RFR(XS): 8165881 - Backout JDK-8164913
Dmitry Samersoff
dmitry.samersoff at oracle.com
Thu Sep 15 11:08:11 UTC 2016
Yasumasa, David,
I'm looking into this issue and come back as soon as I have a clear
picture.
It takes some time. Sorry!
-Dmitry
On 2016-09-15 14:01, Yasumasa Suenaga wrote:
> Hi David,
>
> I agree the call sequence which you write in the case of "jcmd" operation.
> However, we should think about "load" operation in AttachListener.
>
> We can access JvmtiExport::load_agent_library() through two routes:
>
> Route "load": AttachListener -> JvmtiExport::load_agent_library()
> Route "jcmd": AttachListener -> jcmd() in attachListener.cpp ->
> DCmd::parse_and_execute()
>
> "load" sets error code (it means first data in the stream) when
> JvmtiExport::load_agent_library() returns JNI_ERR.
> OTOH "jcmd" sets error code if exception is occurred ONLY.
>
> If we try to load invalid JVMTI agent, "load" writes JNI_ERR to stream,
> however "jcmd" writes JNI_OK because pending exception is not available
> at this point.
> Currently, JCmd.java shows "Command executed successfully" when it
> cannot read the message from the socket.
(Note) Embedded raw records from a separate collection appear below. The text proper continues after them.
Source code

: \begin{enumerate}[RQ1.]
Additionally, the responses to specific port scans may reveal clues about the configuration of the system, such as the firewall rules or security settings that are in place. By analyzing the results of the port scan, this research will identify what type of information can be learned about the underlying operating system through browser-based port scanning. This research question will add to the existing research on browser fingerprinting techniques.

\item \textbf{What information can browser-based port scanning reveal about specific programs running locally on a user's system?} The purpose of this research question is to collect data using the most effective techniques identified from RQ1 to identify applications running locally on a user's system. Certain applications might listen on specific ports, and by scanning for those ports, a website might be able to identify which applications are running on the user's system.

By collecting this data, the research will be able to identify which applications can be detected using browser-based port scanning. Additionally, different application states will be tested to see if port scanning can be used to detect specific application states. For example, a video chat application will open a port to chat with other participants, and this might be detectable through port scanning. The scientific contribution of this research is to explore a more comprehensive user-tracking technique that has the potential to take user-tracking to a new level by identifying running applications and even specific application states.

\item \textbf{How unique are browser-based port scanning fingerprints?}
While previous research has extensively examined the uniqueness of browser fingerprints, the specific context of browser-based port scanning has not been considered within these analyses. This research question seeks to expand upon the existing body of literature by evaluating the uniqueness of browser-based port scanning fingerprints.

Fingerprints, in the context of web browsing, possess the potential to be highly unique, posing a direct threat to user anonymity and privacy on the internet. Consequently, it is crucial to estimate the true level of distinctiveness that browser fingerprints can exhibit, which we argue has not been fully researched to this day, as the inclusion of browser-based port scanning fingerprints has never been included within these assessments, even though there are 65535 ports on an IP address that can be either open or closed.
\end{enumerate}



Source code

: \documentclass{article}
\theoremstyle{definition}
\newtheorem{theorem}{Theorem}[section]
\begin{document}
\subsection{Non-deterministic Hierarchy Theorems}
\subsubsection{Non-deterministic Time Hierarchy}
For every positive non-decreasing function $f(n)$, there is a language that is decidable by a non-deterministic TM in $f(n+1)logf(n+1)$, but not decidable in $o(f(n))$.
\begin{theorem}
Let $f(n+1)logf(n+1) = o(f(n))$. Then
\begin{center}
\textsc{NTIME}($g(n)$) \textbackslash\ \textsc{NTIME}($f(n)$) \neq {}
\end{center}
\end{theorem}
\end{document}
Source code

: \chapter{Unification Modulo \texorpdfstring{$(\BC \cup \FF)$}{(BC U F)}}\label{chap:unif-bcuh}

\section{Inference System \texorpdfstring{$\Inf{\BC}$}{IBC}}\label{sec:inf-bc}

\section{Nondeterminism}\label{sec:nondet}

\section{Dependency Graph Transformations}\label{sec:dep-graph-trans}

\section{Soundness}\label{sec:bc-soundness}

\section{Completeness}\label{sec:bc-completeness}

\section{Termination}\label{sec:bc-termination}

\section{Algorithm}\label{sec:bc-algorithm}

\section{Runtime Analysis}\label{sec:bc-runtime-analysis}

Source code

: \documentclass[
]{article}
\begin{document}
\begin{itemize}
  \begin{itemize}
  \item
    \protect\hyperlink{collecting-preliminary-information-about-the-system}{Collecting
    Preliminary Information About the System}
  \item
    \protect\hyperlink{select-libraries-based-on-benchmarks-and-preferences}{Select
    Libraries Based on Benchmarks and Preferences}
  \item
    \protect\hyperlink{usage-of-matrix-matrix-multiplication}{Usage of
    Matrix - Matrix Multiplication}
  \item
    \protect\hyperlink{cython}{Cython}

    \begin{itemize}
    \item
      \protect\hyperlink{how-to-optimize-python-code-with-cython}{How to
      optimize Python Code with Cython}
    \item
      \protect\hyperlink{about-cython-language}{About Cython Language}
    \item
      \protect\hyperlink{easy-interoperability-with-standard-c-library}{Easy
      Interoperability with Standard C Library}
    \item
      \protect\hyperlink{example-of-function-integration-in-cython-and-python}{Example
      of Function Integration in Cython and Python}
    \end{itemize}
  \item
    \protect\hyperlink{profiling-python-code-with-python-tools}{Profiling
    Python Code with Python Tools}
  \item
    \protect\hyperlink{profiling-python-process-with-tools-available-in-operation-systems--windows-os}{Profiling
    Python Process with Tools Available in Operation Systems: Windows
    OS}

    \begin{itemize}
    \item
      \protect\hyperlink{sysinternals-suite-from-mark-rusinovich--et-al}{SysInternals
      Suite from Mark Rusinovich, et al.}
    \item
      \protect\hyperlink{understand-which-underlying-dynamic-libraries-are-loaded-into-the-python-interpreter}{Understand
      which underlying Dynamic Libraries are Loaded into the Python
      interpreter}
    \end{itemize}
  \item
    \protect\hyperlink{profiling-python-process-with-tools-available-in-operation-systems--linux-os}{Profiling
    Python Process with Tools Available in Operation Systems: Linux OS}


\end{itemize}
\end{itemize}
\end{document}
In case of this issue,
> JVMTIAgentLoadDCmd does not write any message because it cannot attach
> the agent.
> If return code which is in the top of stream should mean whether
> communication with AttachListener is succeeded, I think HotSpot should
> write error message or error code to the stream for JCmd.java .
>
> I'm not sure this email is the answer for you.
> Sorry for my English.
>
>
> Yasumasa
>
>
> On 2016/09/15 18:43, David Holmes wrote:
>> Hi Yasumasa,
>>
>> On 15/09/2016 1:56 PM, Yasumasa Suenaga wrote:
>>> Hi,
>>>
>>>> If this is done through jcmd then jcmd needs to know how to "unwrap"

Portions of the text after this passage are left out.